Provided information
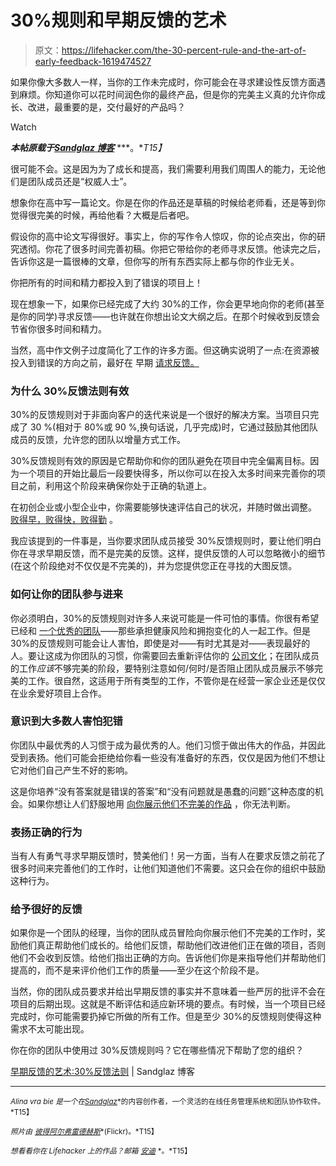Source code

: # 30%规则和早期反馈的艺术

> 原文：<https://lifehacker.com/the-30-percent-rule-and-the-art-of-early-feedback-1619474527>

如果你像大多数人一样，当你的工作未完成时，你可能会在寻求建设性反馈方面遇到麻烦。你知道你可以花时间润色你的最终产品，但是你的完美主义真的允许你成长、改进，最重要的是，交付最好的产品吗？

Watch

***本帖原载于***[***Sandglaz 博客***](http://blog.sandglaz.com/30-percent-feedback-rule/) ***。**T15】*

很可能不会。这是因为为了成长和提高，我们需要利用我们周围人的能力，无论他们是团队成员还是“权威人士”。

想象你在高中写一篇论文。你是在你的作品还是草稿的时候给老师看，还是等到你觉得很完美的时候，再给他看？大概是后者吧。

假设你的高中论文写得很好。事实上，你的写作令人惊叹，你的论点突出，你的研究透彻。你花了很多时间完善初稿。你把它带给你的老师寻求反馈。他读完之后，告诉你这是一篇很棒的文章，但你写的所有东西实际上都与你的作业无关。

你把所有的时间和精力都投入到了错误的项目上！

现在想象一下，如果你已经完成了大约 30%的工作，你会更早地向你的老师(甚至是你的同学)寻求反馈——也许就在你想出论文大纲之后。在那个时候收到反馈会节省你很多时间和精力。

当然，高中作文例子过度简化了工作的许多方面。但这确实说明了一点:在资源被投入到错误的方向之前，最好在 早期 [请求反馈。](https://lifehacker.com/how-can-i-learn-to-take-criticism-without-taking-it-per-5915488)

### 为什么 30%反馈法则有效

30%的反馈规则对于非面向客户的迭代来说是一个很好的解决方案。当项目只完成了 30 %(相对于 80%或 90 %,换句话说，几乎完成)时，它通过鼓励其他团队成员的反馈，允许您的团队以增量方式工作。

30%反馈规则有效的原因是它帮助你和你的团队避免在项目中完全偏离目标。因为一个项目的开始比最后一段要快得多，所以你可以在投入太多时间来完善你的项目之前，利用这个阶段来确保你处于正确的轨道上。

在初创企业或小型企业中，你需要能够快速评估自己的状况，并随时做出调整。 [败得早，败得快，败得勤](https://lifehacker.com/reframe-how-you-think-about-failure-by-changing-its-def-596193760) 。

我应该提到的一件事是，当你要求团队成员接受 30%反馈规则时，要让他们明白你在寻求早期反馈，而不是完美的反馈。这样，提供反馈的人可以忽略微小的细节(在这个阶段绝对不仅仅是不完美的)，并为您提供您正在寻找的大图反馈。

### 如何让你的团队参与进来

你必须明白，30%的反馈规则对许多人来说可能是一件可怕的事情。你很有希望已经和 [一个优秀的团队](http://blog.sandglaz.com/a-guide-to-hiring-the-right-people-for-your-startup-or-small-business/)——那些承担健康风险和拥抱变化的人一起工作。但是 30%的反馈规则可能会让人害怕，即使是对——有时尤其是对——表现最好的人。要让这成为你团队的习惯，你需要回去重新评估你的 [公司文化](http://blog.sandglaz.com/hiring-for-cultural-fit/)；在团队成员的工作*应该*不够完美的阶段，要特别注意如何/何时/是否阻止团队成员展示不够完美的工作。很自然，这适用于所有类型的工作，不管你是在经营一家企业还是仅仅在业余爱好项目上合作。

### 意识到大多数人害怕犯错

你团队中最优秀的人习惯于成为最优秀的人。他们习惯于做出伟大的作品，并因此受到表扬。他们可能会拒绝给你看一些没有准备好的东西，仅仅是因为他们不想让它对他们自己产生不好的影响。

这是你培养“没有答案就是错误的答案”和“没有问题就是愚蠢的问题”这种态度的机会。如果你想让人们舒服地用 [向你展示他们不完美的作品](https://lifehacker.com/why-your-brain-is-hooked-on-being-right-and-what-you-c-5989656) ，你无法判断。

### 表扬正确的行为

当有人有勇气寻求早期反馈时，赞美他们！另一方面，当有人在要求反馈之前花了很多时间来完善他们的工作时，让他们知道他们不需要。这只会在你的组织中鼓励这种行为。

### 给予很好的反馈

如果你是一个团队的经理，当你的团队成员冒险向你展示他们不完美的工作时，奖励他们真正帮助他们成长的。给他们反馈，帮助他们改进他们正在做的项目，否则他们不会收到反馈。给他们指出正确的方向。告诉他们你是来指导他们并帮助他们提高的，而不是来评价他们工作的质量——至少在这个阶段不是。

当然，你的团队成员要求并给出早期反馈的事实并不意味着一些严厉的批评不会在项目的后期出现。这就是不断评估和适应新环境的要点。有时候，当一个项目已经完成时，你可能需要扔掉它所做的所有工作。但是至少 30%的反馈规则使得这种需求不太可能出现。

你在你的团队中使用过 30%反馈规则吗？它在哪些情况下帮助了您的组织？

[早期反馈的艺术:30%反馈法则](http://blog.sandglaz.com/30-percent-feedback-rule/) | Sandglaz 博客

* * *

<small>*Alina vra bie 是一个在*</small>[<small>*Sandglaz*</small>](http://www.sandglaz.com/)<small>*的内容创作者，一个灵活的在线任务管理系统和团队协作软件。*T15】</small>

<small>*照片由*</small> [<small>*彼得阿尔弗雷德赫斯*</small>](https://www.flickr.com/photos/peterhess/5880373792)<small>*(Flickr)。*T15】</small>

<small>*想看看你在 Lifehacker 上的作品？邮箱*</small> [<small>*安迪*</small>](mailto:andy@lifehacker.com) <small>*。*T15】</small>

Task requirements
Return only the lines running from the top of the data to the line that holds "你团队中最优秀的人习惯于成为". Include both of those lines, but skip the pictures.

Exercise result
Source code

: # 30%规则和早期反馈的艺术

> 原文：<https://lifehacker.com/the-30-percent-rule-and-the-art-of-early-feedback-1619474527>

如果你像大多数人一样，当你的工作未完成时，你可能会在寻求建设性反馈方面遇到麻烦。你知道你可以花时间润色你的最终产品，但是你的完美主义真的允许你成长、改进，最重要的是，交付最好的产品吗？

Watch

***本帖原载于***[***Sandglaz 博客***](http://blog.sandglaz.com/30-percent-feedback-rule/) ***。**T15】*

很可能不会。这是因为为了成长和提高，我们需要利用我们周围人的能力，无论他们是团队成员还是“权威人士”。

想象你在高中写一篇论文。你是在你的作品还是草稿的时候给老师看，还是等到你觉得很完美的时候，再给他看？大概是后者吧。

假设你的高中论文写得很好。事实上，你的写作令人惊叹，你的论点突出，你的研究透彻。你花了很多时间完善初稿。你把它带给你的老师寻求反馈。他读完之后，告诉你这是一篇很棒的文章，但你写的所有东西实际上都与你的作业无关。

你把所有的时间和精力都投入到了错误的项目上！

现在想象一下，如果你已经完成了大约 30%的工作，你会更早地向你的老师(甚至是你的同学)寻求反馈——也许就在你想出论文大纲之后。在那个时候收到反馈会节省你很多时间和精力。

当然，高中作文例子过度简化了工作的许多方面。但这确实说明了一点:在资源被投入到错误的方向之前，最好在 早期 [请求反馈。](https://lifehacker.com/how-can-i-learn-to-take-criticism-without-taking-it-per-5915488)

### 为什么 30%反馈法则有效

30%的反馈规则对于非面向客户的迭代来说是一个很好的解决方案。当项目只完成了 30 %(相对于 80%或 90 %,换句话说，几乎完成)时，它通过鼓励其他团队成员的反馈，允许您的团队以增量方式工作。

30%反馈规则有效的原因是它帮助你和你的团队避免在项目中完全偏离目标。因为一个项目的开始比最后一段要快得多，所以你可以在投入太多时间来完善你的项目之前，利用这个阶段来确保你处于正确的轨道上。

在初创企业或小型企业中，你需要能够快速评估自己的状况，并随时做出调整。 [败得早，败得快，败得勤](https://lifehacker.com/reframe-how-you-think-about-failure-by-changing-its-def-596193760) 。

我应该提到的一件事是，当你要求团队成员接受 30%反馈规则时，要让他们明白你在寻求早期反馈，而不是完美的反馈。这样，提供反馈的人可以忽略微小的细节(在这个阶段绝对不仅仅是不完美的)，并为您提供您正在寻找的大图反馈。

### 如何让你的团队参与进来

你必须明白，30%的反馈规则对许多人来说可能是一件可怕的事情。你很有希望已经和 [一个优秀的团队](http://blog.sandglaz.com/a-guide-to-hiring-the-right-people-for-your-startup-or-small-business/)——那些承担健康风险和拥抱变化的人一起工作。但是 30%的反馈规则可能会让人害怕，即使是对——有时尤其是对——表现最好的人。要让这成为你团队的习惯，你需要回去重新评估你的 [公司文化](http://blog.sandglaz.com/hiring-for-cultural-fit/)；在团队成员的工作*应该*不够完美的阶段，要特别注意如何/何时/是否阻止团队成员展示不够完美的工作。很自然，这适用于所有类型的工作，不管你是在经营一家企业还是仅仅在业余爱好项目上合作。

### 意识到大多数人害怕犯错

你团队中最优秀的人习惯于成为最优秀的人。他们习惯于做出伟大的作品，并因此受到表扬。他们可能会拒绝给你看一些没有准备好的东西，仅仅是因为他们不想让它对他们自己产生不好的影响。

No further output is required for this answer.